(Source data)
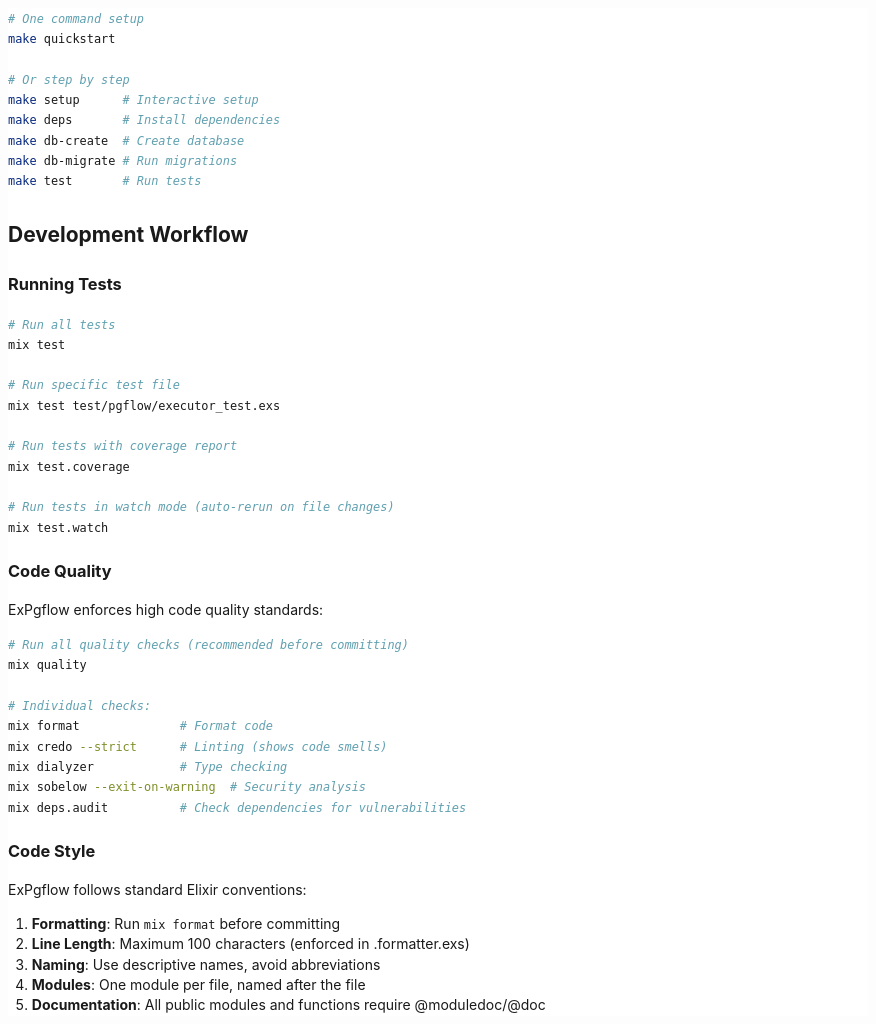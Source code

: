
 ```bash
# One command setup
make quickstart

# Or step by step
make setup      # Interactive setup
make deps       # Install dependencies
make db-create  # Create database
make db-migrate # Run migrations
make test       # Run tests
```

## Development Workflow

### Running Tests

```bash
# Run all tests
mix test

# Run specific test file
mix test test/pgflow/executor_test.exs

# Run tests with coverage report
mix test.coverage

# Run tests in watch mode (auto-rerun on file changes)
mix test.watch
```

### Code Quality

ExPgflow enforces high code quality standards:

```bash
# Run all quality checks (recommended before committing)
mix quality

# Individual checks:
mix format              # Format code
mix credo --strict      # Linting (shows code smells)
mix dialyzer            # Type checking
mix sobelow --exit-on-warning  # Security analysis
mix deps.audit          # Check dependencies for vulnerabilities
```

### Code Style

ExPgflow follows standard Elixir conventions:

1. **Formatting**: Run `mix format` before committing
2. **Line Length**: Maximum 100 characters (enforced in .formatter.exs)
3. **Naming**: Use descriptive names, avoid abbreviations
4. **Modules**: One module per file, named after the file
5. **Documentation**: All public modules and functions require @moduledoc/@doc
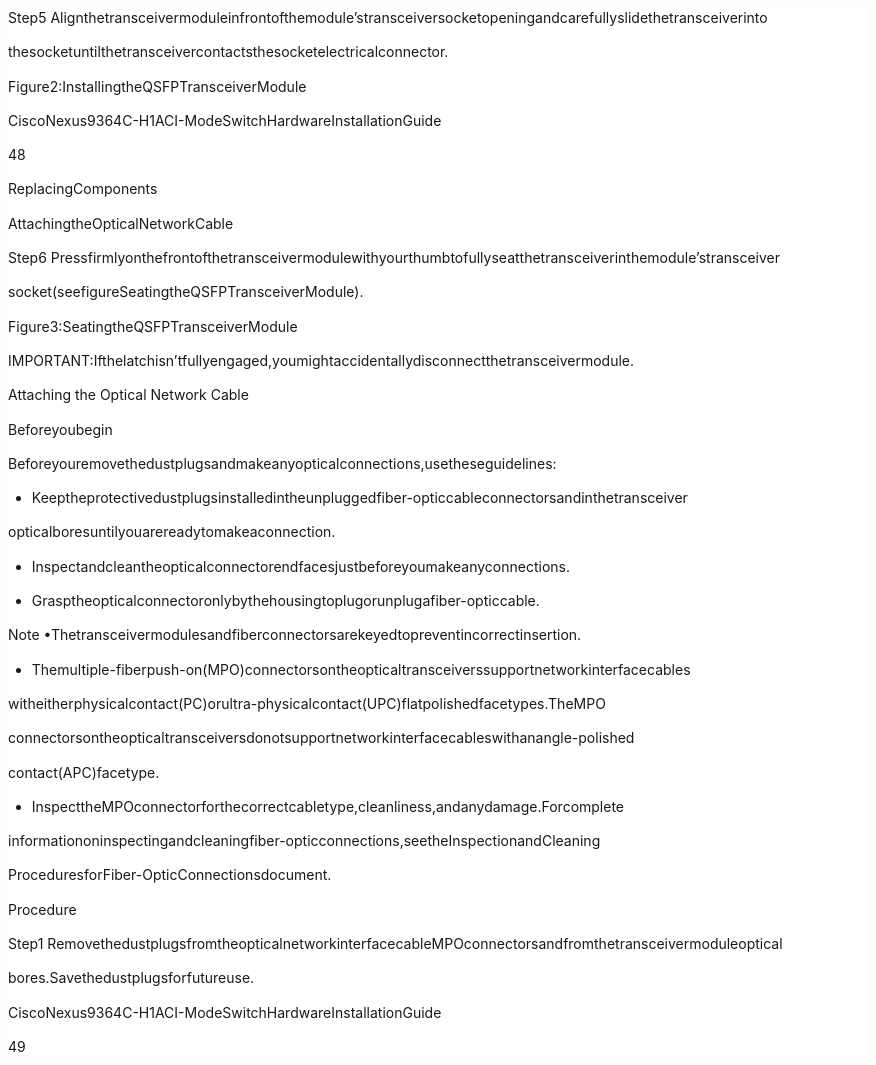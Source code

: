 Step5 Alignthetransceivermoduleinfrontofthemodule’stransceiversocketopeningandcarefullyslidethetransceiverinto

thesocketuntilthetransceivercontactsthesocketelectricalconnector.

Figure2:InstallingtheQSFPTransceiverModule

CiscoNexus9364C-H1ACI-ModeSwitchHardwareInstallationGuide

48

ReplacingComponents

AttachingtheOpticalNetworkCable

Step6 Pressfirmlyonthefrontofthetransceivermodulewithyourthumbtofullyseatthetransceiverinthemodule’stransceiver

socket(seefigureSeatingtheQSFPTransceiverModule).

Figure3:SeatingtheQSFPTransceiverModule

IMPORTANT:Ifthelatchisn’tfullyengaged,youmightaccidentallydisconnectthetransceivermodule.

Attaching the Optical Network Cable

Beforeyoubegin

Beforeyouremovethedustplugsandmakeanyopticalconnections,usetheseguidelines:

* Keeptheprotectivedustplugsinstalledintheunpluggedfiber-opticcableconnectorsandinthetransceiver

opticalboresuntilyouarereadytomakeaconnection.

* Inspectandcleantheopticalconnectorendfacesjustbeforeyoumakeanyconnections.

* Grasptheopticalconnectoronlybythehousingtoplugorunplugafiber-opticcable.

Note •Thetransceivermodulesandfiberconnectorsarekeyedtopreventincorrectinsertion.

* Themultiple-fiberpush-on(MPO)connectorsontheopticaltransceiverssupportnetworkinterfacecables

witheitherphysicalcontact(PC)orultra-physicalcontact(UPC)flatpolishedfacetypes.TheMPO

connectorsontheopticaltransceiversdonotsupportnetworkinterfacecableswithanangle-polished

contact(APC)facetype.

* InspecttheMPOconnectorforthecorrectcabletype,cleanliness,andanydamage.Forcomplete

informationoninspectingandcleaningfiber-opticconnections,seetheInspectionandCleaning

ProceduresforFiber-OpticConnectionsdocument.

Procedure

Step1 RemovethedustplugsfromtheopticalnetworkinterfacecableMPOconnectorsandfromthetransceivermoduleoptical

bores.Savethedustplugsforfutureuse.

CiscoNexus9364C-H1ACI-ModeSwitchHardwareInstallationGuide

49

==

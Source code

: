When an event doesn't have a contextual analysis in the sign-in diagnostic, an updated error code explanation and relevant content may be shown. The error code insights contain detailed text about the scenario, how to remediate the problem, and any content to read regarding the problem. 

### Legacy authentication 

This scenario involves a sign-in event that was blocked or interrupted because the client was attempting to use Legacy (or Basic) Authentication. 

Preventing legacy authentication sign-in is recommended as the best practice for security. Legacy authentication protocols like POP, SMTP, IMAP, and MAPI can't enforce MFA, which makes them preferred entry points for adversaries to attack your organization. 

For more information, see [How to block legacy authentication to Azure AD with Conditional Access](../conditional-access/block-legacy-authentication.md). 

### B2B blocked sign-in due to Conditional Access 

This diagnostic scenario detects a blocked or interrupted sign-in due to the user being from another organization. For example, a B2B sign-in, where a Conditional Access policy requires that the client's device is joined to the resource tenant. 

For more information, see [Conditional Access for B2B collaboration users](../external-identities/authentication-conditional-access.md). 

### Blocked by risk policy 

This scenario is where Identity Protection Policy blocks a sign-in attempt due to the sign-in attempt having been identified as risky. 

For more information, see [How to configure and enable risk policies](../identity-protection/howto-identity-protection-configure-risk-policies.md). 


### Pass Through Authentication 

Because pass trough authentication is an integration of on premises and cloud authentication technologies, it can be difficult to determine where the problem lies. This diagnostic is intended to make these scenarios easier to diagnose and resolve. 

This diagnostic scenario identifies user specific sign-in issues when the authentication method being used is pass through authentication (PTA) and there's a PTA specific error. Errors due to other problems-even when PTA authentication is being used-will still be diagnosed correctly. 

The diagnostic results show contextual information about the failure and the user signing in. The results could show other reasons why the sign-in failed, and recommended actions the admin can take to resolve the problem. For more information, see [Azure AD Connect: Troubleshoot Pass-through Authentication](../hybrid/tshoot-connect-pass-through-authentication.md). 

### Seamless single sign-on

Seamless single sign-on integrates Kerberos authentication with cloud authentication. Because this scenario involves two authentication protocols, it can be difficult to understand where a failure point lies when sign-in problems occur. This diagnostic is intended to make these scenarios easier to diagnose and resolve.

EXERCISE INSTRUCTIONS: Restate word for word only the lines above from the line containing "The diagnostic results" to the line containing "Seamless single sign-on integrates", both of them included.

RESPONSE AREA:
The diagnostic results show contextual information about the failure and the user signing in. The results could show other reasons why the sign-in failed, and recommended actions the admin can take to resolve the problem. For more information, see [Azure AD Connect: Troubleshoot Pass-through Authentication](../hybrid/tshoot-connect-pass-through-authentication.md). 

### Seamless single sign-on

Seamless single sign-on integrates Kerberos authentication with cloud authentication. Because this scenario involves two authentication protocols, it can be difficult to understand where a failure point lies when sign-in problems occur. This diagnostic is intended to make these scenarios easier to diagnose and resolve.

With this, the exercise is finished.